TASK GOAL
Check every line below for the string "Progress", and copy the lines that contain it.

BEGIN

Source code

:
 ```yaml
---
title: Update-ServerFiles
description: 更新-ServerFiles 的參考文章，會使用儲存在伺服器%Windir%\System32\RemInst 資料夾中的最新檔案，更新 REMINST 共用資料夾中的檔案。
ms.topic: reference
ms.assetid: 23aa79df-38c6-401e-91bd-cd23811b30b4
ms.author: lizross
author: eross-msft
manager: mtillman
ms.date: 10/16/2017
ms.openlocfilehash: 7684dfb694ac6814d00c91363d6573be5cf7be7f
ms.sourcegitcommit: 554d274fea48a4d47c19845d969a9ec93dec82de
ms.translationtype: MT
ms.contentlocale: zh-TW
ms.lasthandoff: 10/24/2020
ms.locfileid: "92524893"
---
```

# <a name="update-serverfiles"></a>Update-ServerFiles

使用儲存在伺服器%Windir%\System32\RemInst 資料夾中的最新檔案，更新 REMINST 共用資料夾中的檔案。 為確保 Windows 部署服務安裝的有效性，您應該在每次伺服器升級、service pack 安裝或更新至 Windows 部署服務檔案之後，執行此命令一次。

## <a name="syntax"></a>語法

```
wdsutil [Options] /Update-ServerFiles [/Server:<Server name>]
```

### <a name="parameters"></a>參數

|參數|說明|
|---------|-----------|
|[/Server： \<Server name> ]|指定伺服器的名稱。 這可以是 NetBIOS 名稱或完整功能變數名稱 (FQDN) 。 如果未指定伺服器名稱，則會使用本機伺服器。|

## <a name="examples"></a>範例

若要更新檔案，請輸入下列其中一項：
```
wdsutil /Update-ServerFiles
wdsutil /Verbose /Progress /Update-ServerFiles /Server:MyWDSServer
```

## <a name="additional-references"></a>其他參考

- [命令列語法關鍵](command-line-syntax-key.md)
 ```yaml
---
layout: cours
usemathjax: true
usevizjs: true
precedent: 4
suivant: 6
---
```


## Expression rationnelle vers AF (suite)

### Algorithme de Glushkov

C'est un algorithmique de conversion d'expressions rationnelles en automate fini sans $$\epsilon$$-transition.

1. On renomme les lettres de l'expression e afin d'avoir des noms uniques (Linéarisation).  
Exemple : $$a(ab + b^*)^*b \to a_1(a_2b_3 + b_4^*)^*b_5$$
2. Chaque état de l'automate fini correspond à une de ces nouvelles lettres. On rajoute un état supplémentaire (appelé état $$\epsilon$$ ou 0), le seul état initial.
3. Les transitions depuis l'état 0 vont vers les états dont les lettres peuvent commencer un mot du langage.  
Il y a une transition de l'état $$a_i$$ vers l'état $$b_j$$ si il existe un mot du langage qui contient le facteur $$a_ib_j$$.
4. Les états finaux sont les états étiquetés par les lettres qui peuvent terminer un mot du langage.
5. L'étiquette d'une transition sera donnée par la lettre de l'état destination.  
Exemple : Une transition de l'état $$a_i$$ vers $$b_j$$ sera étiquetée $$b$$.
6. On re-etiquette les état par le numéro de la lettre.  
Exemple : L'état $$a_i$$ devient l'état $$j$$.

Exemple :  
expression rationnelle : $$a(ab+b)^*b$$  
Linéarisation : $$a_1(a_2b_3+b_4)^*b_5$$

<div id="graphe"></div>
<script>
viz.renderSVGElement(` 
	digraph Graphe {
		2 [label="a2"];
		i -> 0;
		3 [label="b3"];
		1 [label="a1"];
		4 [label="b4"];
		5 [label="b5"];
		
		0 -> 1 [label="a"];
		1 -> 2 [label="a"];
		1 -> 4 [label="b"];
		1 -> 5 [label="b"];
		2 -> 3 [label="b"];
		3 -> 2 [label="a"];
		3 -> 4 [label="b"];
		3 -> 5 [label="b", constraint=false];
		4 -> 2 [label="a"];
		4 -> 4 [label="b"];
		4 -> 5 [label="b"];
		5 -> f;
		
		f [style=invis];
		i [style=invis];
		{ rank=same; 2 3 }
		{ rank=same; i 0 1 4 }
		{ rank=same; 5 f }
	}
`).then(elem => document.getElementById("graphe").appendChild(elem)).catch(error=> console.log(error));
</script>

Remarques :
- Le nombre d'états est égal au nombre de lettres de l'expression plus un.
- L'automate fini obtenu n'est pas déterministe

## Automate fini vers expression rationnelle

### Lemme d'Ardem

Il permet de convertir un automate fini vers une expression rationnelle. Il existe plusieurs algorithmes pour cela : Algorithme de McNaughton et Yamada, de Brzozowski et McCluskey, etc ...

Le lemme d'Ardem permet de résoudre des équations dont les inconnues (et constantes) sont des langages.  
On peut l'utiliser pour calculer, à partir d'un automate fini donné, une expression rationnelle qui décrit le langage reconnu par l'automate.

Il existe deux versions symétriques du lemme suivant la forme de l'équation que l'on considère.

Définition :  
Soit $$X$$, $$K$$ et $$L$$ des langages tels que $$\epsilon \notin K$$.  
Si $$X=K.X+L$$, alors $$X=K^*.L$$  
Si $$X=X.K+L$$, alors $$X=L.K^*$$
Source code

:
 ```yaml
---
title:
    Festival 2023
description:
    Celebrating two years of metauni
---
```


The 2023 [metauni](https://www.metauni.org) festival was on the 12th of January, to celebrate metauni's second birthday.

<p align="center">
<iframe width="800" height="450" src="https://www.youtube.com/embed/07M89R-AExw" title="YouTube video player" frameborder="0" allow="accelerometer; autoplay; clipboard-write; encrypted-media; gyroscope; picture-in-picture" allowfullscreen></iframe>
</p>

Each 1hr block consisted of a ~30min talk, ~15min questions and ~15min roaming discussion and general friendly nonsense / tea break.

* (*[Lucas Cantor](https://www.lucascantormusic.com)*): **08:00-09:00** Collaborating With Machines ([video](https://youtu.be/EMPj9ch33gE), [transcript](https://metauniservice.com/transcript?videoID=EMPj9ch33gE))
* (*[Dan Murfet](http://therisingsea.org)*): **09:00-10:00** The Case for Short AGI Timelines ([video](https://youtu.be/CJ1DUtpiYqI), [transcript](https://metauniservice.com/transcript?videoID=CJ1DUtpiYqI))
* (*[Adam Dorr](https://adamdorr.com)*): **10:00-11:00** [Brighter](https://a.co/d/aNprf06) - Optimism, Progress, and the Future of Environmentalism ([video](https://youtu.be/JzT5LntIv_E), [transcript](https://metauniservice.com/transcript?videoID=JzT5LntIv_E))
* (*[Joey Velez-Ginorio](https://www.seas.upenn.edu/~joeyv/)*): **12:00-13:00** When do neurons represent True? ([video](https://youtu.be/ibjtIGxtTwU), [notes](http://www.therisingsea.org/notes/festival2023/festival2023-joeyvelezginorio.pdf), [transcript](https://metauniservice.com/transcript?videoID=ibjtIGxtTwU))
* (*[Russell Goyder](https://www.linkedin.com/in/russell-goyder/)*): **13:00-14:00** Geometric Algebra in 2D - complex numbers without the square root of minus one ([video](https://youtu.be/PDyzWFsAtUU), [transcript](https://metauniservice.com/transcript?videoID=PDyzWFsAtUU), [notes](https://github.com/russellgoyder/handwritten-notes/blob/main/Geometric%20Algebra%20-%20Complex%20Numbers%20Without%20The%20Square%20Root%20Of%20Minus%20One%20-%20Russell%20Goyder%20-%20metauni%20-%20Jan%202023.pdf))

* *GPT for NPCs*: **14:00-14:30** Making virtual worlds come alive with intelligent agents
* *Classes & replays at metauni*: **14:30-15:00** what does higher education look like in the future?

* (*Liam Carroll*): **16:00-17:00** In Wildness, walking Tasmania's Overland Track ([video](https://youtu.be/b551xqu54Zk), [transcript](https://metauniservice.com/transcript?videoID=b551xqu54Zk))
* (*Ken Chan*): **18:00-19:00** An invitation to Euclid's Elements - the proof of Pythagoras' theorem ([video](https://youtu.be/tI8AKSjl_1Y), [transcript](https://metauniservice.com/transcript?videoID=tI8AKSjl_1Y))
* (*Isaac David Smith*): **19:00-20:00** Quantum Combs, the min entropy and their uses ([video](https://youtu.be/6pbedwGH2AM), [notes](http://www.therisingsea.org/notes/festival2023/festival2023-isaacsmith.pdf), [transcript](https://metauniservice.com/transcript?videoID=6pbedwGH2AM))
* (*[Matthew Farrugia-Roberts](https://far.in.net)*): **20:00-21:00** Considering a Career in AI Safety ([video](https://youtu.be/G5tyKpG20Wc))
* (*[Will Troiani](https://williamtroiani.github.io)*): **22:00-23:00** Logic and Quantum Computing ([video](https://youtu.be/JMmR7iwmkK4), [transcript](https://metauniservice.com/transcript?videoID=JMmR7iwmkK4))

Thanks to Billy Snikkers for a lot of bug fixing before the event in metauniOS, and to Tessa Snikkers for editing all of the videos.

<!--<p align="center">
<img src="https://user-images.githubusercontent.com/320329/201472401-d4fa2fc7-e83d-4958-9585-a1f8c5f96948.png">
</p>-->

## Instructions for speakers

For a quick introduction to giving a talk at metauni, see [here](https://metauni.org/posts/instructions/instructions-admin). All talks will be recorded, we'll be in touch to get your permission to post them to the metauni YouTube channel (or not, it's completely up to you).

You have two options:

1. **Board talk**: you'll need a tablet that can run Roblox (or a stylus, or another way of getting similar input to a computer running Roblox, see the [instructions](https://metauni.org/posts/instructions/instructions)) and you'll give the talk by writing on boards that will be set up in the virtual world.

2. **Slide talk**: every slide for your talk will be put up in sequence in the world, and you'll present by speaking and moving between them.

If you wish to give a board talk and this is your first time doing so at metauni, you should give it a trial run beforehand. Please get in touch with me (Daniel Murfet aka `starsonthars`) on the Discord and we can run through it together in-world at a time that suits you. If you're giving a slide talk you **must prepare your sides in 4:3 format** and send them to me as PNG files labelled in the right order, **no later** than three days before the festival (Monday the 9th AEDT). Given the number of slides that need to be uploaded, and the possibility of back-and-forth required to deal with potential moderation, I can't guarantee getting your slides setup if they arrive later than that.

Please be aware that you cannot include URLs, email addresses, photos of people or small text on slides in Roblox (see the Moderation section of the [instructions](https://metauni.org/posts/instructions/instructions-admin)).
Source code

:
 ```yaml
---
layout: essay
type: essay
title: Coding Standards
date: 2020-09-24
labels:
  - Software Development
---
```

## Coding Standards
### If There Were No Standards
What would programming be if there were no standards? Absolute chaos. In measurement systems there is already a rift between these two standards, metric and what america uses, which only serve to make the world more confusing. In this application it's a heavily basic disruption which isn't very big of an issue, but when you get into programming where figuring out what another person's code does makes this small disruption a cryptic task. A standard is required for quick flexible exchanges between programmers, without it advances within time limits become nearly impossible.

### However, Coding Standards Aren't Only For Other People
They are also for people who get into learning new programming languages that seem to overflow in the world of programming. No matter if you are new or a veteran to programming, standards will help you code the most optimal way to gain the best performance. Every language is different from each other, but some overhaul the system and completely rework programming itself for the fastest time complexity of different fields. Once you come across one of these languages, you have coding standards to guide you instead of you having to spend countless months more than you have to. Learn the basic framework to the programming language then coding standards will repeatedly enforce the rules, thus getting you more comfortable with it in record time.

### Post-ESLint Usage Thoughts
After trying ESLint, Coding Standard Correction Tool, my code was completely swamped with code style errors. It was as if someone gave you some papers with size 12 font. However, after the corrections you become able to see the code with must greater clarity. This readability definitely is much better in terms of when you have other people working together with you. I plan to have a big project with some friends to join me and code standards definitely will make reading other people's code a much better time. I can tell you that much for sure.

END

WORKED SOLUTION
wdsutil /Verbose /Progress /Update-ServerFiles /Server:MyWDSServer
* (*[Adam Dorr](https://adamdorr.com)*): **10:00-11:00** [Brighter](https://a.co/d/aNprf06) - Optimism, Progress, and the Future of Environmentalism ([video](https://youtu.be/JzT5LntIv_E), [transcript](https://metauniservice.com/transcript?videoID=JzT5LntIv_E))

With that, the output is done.